An interesting news item on Taiwanese television: people were complaining that they had to run USB extension cables from inside their home, through the kitchen, over the washing machine, onto the balcony, to get some decent wireless internet access from their dongle. Why couldn’t Chunghua Telecom provide decent coverage inside their apartments? “Because this is not why it is called wireless, is it?”

I love these NIMBY (not in my back yard) paradoxes: people don’t want antenna towers close by, but still expect a perfect service from their mobile phone or WiMax providers. But it made me ponder and come up with a theory.

We recently moved into our own semi-detached house. After emigrating from the Netherlands to Taiwan we were living-in with mother-in-law. It wasn’t that bad, but there’s no home like your own home, right? Back in the Netherlands we had a 90 year old town house. The kind of a house where you point your finger at the brick wall and there is a hole in it. Despite the soft walls, I could take any radio or HT and have clear reception throughout the house. So late at night I monitored 40 meters, practised taking morse code or talked some on my HT in bed before going to sleep. Heaven!

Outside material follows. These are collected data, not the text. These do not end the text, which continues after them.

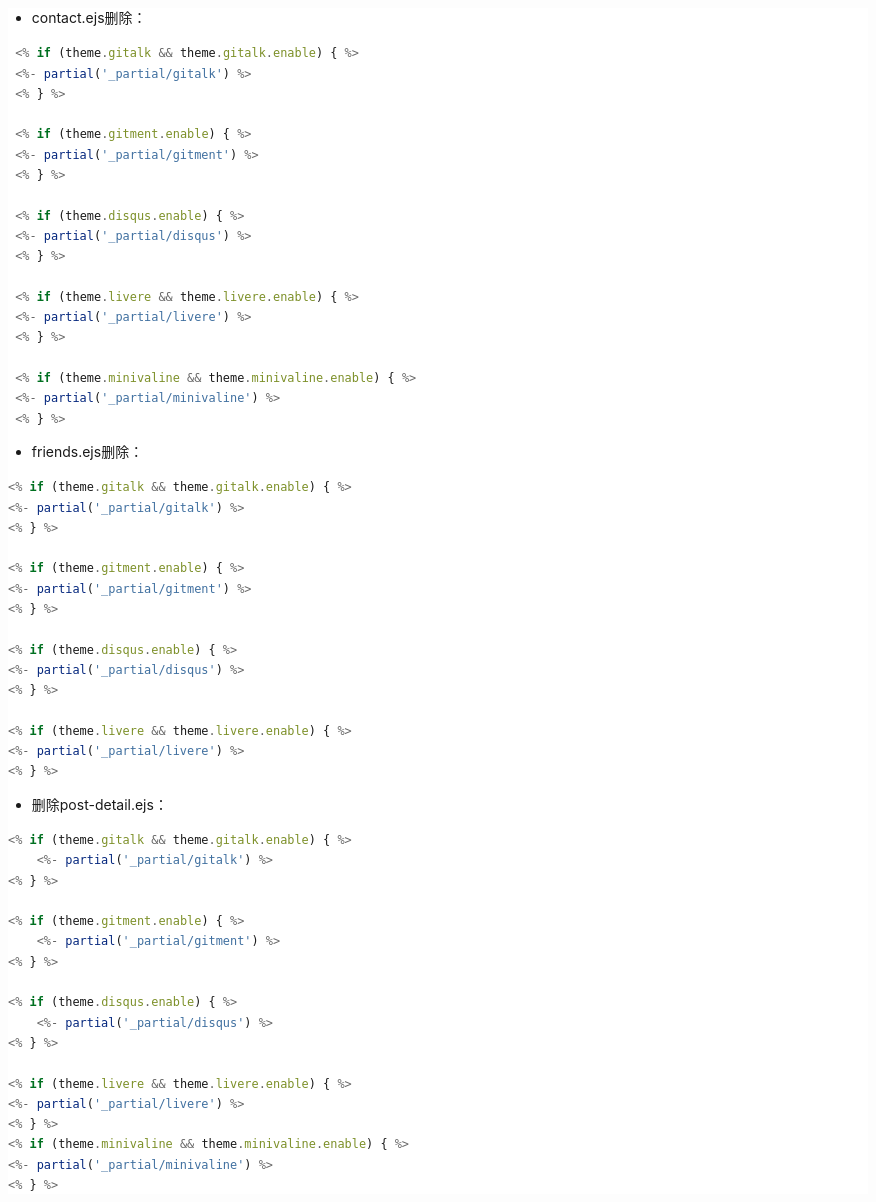 -   contact.ejs删除：

```js
 <% if (theme.gitalk && theme.gitalk.enable) { %>
 <%- partial('_partial/gitalk') %>
 <% } %>

 <% if (theme.gitment.enable) { %>
 <%- partial('_partial/gitment') %>
 <% } %>

 <% if (theme.disqus.enable) { %>
 <%- partial('_partial/disqus') %>
 <% } %>

 <% if (theme.livere && theme.livere.enable) { %>
 <%- partial('_partial/livere') %>
 <% } %>

 <% if (theme.minivaline && theme.minivaline.enable) { %>
 <%- partial('_partial/minivaline') %>
 <% } %>
```

-   friends.ejs删除：

```js
<% if (theme.gitalk && theme.gitalk.enable) { %>
<%- partial('_partial/gitalk') %>
<% } %>

<% if (theme.gitment.enable) { %>
<%- partial('_partial/gitment') %>
<% } %>

<% if (theme.disqus.enable) { %>
<%- partial('_partial/disqus') %>
<% } %>

<% if (theme.livere && theme.livere.enable) { %>
<%- partial('_partial/livere') %>
<% } %>
```

-   删除post-detail.ejs：

```js
<% if (theme.gitalk && theme.gitalk.enable) { %>
    <%- partial('_partial/gitalk') %>
<% } %>

<% if (theme.gitment.enable) { %>
    <%- partial('_partial/gitment') %>
<% } %>

<% if (theme.disqus.enable) { %>
    <%- partial('_partial/disqus') %>
<% } %>

<% if (theme.livere && theme.livere.enable) { %>
<%- partial('_partial/livere') %>
<% } %>
<% if (theme.minivaline && theme.minivaline.enable) { %>
<%- partial('_partial/minivaline') %>
<% } %>
```
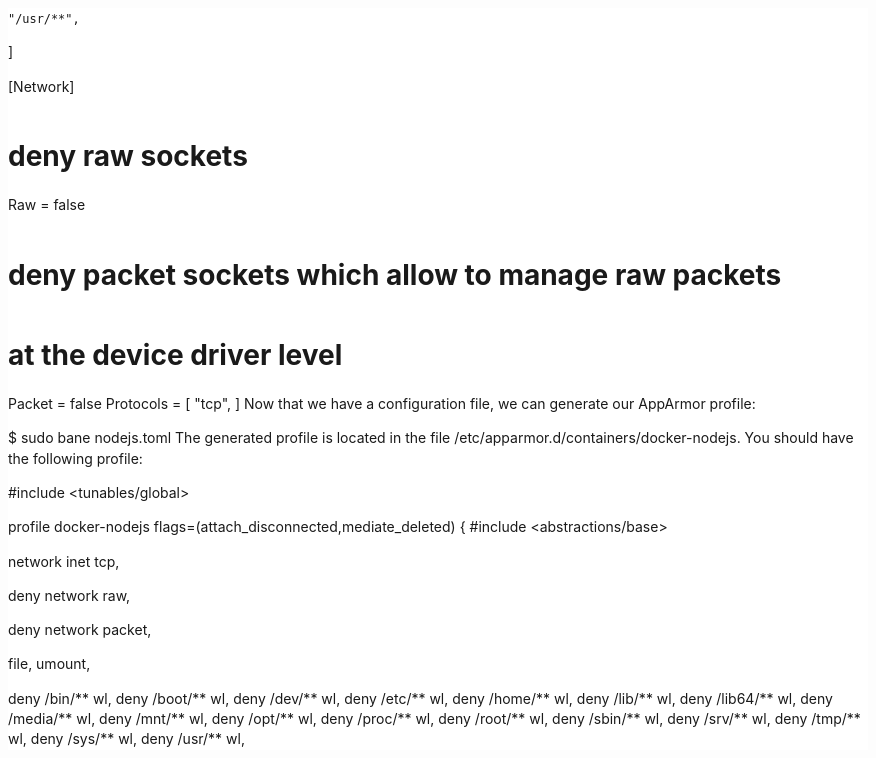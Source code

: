 	"/usr/**",
]

[Network]
# deny raw sockets
Raw = false
# deny packet sockets which allow to manage raw packets
# at the device driver level
Packet = false
Protocols = [
	"tcp",
]
Now that we have a configuration file, we can generate our AppArmor profile:

$ sudo bane nodejs.toml
The generated profile is located in the file /etc/apparmor.d/containers/docker-nodejs. You should have the following profile:

#include <tunables/global>


profile docker-nodejs flags=(attach_disconnected,mediate_deleted) {
  #include <abstractions/base>

  network inet tcp,

  deny network raw,

  deny network packet,

  file,
  umount,

  deny /bin/** wl,
  deny /boot/** wl,
  deny /dev/** wl,
  deny /etc/** wl,
  deny /home/** wl,
  deny /lib/** wl,
  deny /lib64/** wl,
  deny /media/** wl,
  deny /mnt/** wl,
  deny /opt/** wl,
  deny /proc/** wl,
  deny /root/** wl,
  deny /sbin/** wl,
  deny /srv/** wl,
  deny /tmp/** wl,
  deny /sys/** wl,
  deny /usr/** wl,

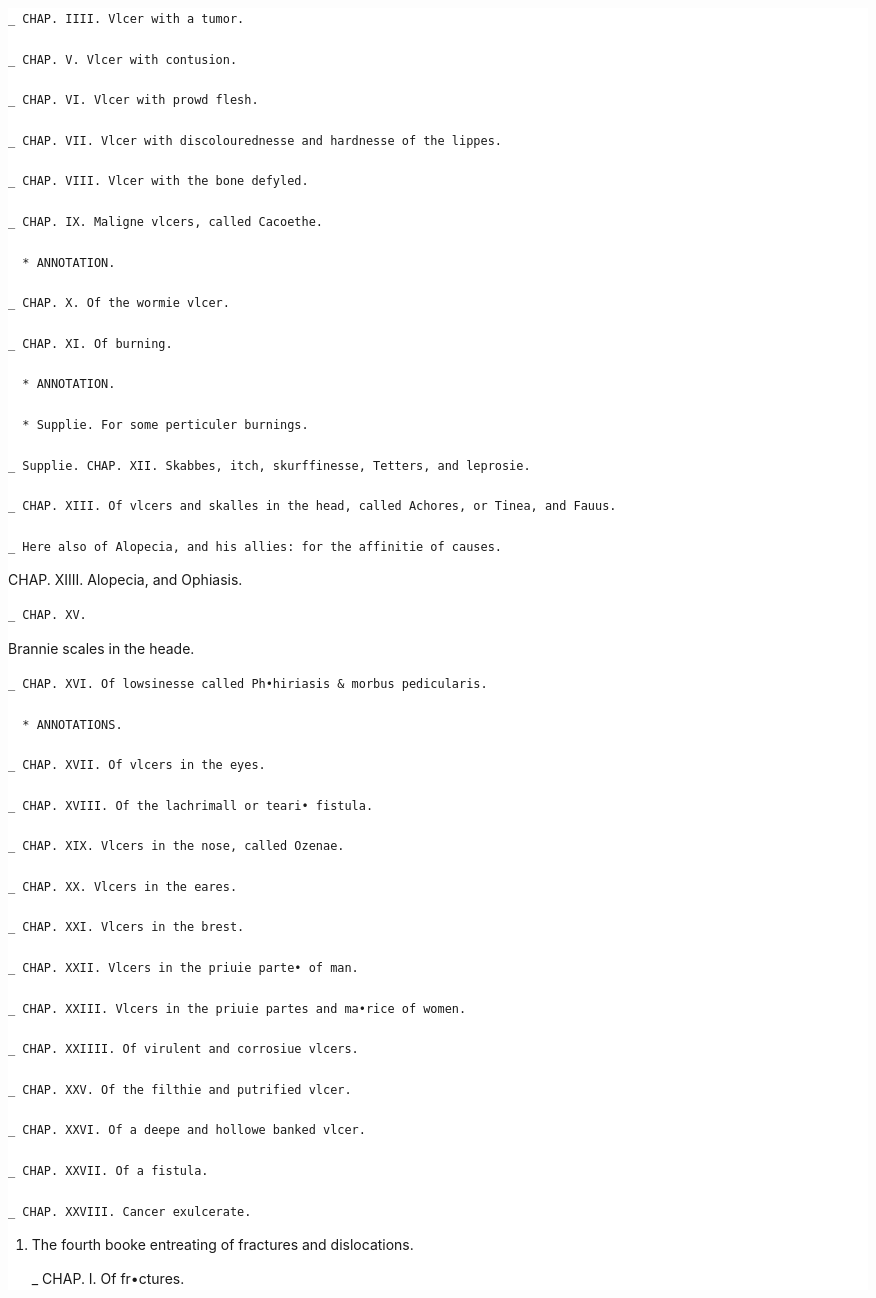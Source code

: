     _ CHAP. IIII. Vlcer with a tumor.

    _ CHAP. V. Vlcer with contusion.

    _ CHAP. VI. Vlcer with prowd flesh.

    _ CHAP. VII. Vlcer with discolourednesse and hardnesse of the lippes.

    _ CHAP. VIII. Vlcer with the bone defyled.

    _ CHAP. IX. Maligne vlcers, called Cacoethe.

      * ANNOTATION.

    _ CHAP. X. Of the wormie vlcer.

    _ CHAP. XI. Of burning.

      * ANNOTATION.

      * Supplie. For some perticuler burnings.

    _ Supplie. CHAP. XII. Skabbes, itch, skurffinesse, Tetters, and leprosie.

    _ CHAP. XIII. Of vlcers and skalles in the head, called Achores, or Tinea, and Fauus.

    _ Here also of Alopecia, and his allies: for the affinitie of causes.

CHAP. XIIII. Alopecia, and Ophiasis.

    _ CHAP. XV.
Brannie scales in the heade.

    _ CHAP. XVI. Of lowsinesse called Ph•hiriasis & morbus pedicularis.

      * ANNOTATIONS.

    _ CHAP. XVII. Of vlcers in the eyes.

    _ CHAP. XVIII. Of the lachrimall or teari• fistula.

    _ CHAP. XIX. Vlcers in the nose, called Ozenae.

    _ CHAP. XX. Vlcers in the eares.

    _ CHAP. XXI. Vlcers in the brest.

    _ CHAP. XXII. Vlcers in the priuie parte• of man.

    _ CHAP. XXIII. Vlcers in the priuie partes and ma•rice of women.

    _ CHAP. XXIIII. Of virulent and corrosiue vlcers.

    _ CHAP. XXV. Of the filthie and putrified vlcer.

    _ CHAP. XXVI. Of a deepe and hollowe banked vlcer.

    _ CHAP. XXVII. Of a fistula.

    _ CHAP. XXVIII. Cancer exulcerate.

1. The fourth booke entreating of fractures and dislocations.

    _ CHAP. I. Of fr•ctures.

Here in Taiwan I am lucky to get any radio signal inside our new home. Shortwave is completely empty. Mediumwave too, apart from one or two local stations. FM is not much better, even though we live only kilometres from the nearest broadcasting facility. And it wasn’t much better in mother-in-law’s apartment. On the roof top or balcony things are fine and I can hear the world and some more. In the reinforced concrete cage that we live in now it is no dice.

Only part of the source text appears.